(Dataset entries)
::::

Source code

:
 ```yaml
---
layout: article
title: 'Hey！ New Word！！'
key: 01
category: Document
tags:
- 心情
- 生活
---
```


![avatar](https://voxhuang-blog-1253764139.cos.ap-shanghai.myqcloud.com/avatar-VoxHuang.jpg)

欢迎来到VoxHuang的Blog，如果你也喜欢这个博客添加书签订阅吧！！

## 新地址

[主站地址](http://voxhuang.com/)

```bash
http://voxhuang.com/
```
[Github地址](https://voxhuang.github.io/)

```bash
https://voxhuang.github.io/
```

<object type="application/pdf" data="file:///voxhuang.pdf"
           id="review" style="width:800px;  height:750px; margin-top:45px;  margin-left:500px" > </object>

::::

WORK TASK: From the data above, state how many lines hold the string "https", and give the number without other words.

RESULT FOR THIS EXERCISE: 3